Nissan sticks to “1.5 million EVs by 2016” plan
On 12 December 2012 in Yokohama, Nissan’s COO Shiga Toshiyuki presented sales data of Nissan’s first mass-produced all electric car Nissan Leaf. Two years after the introduction to market, a total of 46,000 Leaf EVs have been sold (25,000 in Japan, 18,000 in the USA and 7,000 in Europe). Nissan, in cooperation with Renault, holds on to a plan to sell 1.5 million EVs by 2016.

At the same time in Tennessee, Nissan’s lithium-ion battery manufacturing plant has switched on its production lines. With the opening of the new facility Nissan’s total battery production capacity increases to level that accommodates production of 350,000 Leaf EVs annually.

400 charging points for emergency safety net


By the end of 2012, a consortium led by Mitsubishi plans to equip close to 400 places across Japan with 200V electric outlets for emergency charging. This safety net of EV charging spots will add to the already existing infrastructure of 3,192 regular charging and 1,380 fast charging stations in Japan (latest data from cocoju.jp).

Solar and wind powered charging stations

Japanese machine tools manufacturer Mori Seiki installed at the premises of its factory an EV and PHEV charging station powered by solar and wind energy and equipped with energy storage system. Two 30 kW PV panels suncarrier 260, a 10 kW windcarrier and a cellcube FB1Q-100 energy storage provide free charging to employees who own a EV or PHEV as well as to the corporate electric fleet. The charging station is about 20% faster then regular charging points.
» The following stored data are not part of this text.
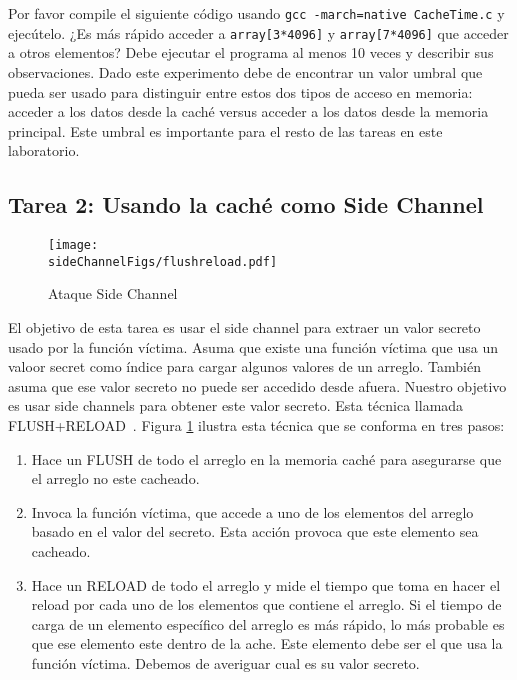 Por favor compile el siguiente código usando \texttt{gcc -march=native
CacheTime.c} y ejecútelo. ¿Es más rápido acceder a \texttt{array[3*4096]} y \texttt{array[7*4096]} que acceder a otros elementos? Debe ejecutar el programa al menos 10 veces y describir sus observaciones. Dado este experimento debe de encontrar un valor umbral que pueda ser usado para distinguir entre estos dos tipos de acceso en memoria: acceder a los datos desde la caché versus acceder a los datos desde la memoria principal. Este umbral es importante para el resto de las tareas en este laboratorio.

\subsection{Tarea 2: Usando la caché como Side Channel}


\begin{figure}[htb]
\centering
\texttt{[image: \\sideChannelFigs/flushreload.pdf]}
\caption{Ataque Side Channel}
\label{sidechannel:fig:flushreload}
\end{figure}

El objetivo de esta tarea es usar el side channel para extraer un valor secreto usado por la función víctima. Asuma que existe una función víctima que usa un valoor secret como índice para cargar algunos valores de un arreglo. También asuma que ese valor secreto no puede ser accedido desde afuera. Nuestro objetivo es usar side channels para obtener este valor secreto. Esta técnica llamada FLUSH+RELOAD~\cite{Yarom2014}. Figura \ref{sidechannel:fig:flushreload} ilustra esta técnica que se conforma en tres pasos:

\begin{enumerate}[noitemsep]

\item Hace un FLUSH de todo el arreglo en la memoria caché para asegurarse que el arreglo no este cacheado.

\item Invoca la función víctima, que accede a uno de los elementos del arreglo basado en el valor del secreto. Esta acción provoca que este elemento sea cacheado.

\item Hace un RELOAD de todo el arreglo y mide el tiempo que toma en hacer el reload por cada uno de los elementos que contiene el arreglo. Si el tiempo de carga de un elemento específico del arreglo es más rápido, lo más probable es que ese elemento este dentro de la ache.
Este elemento debe ser el que usa la función víctima. 
Debemos de averiguar cual es su valor secreto.
\end{enumerate}

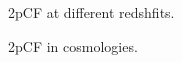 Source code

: \documentclass[iop]{emulateapj}
\begin{document}



\begin{figure}
   \caption{\label{fig_diffz}
  2pCF at different redshfits.
   }
\end{figure}

\begin{figure}
   \caption{\label{fig_cosmo}
   2pCF in cosmologies.
   }
\end{figure}
\end{document}
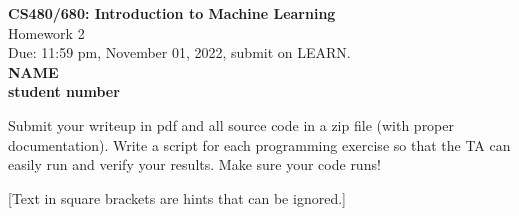 \documentclass[10pt,letter,notitlepage]{article}
\newcommand{\red}[1]{{\color{red}#1}}
\newcommand{\green}[1]{{\color{green}#1}}
\begin{document}
	
	\begin{center}
		\large{\textbf{CS480/680: Introduction to Machine Learning} \\ Homework 2\\ \red{Due: 11:59 pm, November 01, 2022}, \red{submit on LEARN}.} \\
		
		{\bf \green{NAME}} \\
		{\bf \green{student number}}
		
	\end{center}
	
	\begin{center}
		Submit your writeup in pdf and all source code in a zip file (with proper documentation). Write a script for each programming exercise so that the TA can easily run and verify your results. Make sure your code runs!
		
		[Text in square brackets are hints that can be ignored.]
	\end{center}
\end{document}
The original articles are listed below in the order of appearance in the column.

Friday, November 16, 2012

EV batteries market to be worth at least 80 billion euros by 2025



16 November 2012
The battery market for hybrid and electric vehicles is expected to grow significantly by 2025 - But Europe could be lagging behind its competitors because battery manufacturers are going through overcapacity, bankruptcies and consolidation, reports the “E-drive batteries 2025” study by AT Kearney.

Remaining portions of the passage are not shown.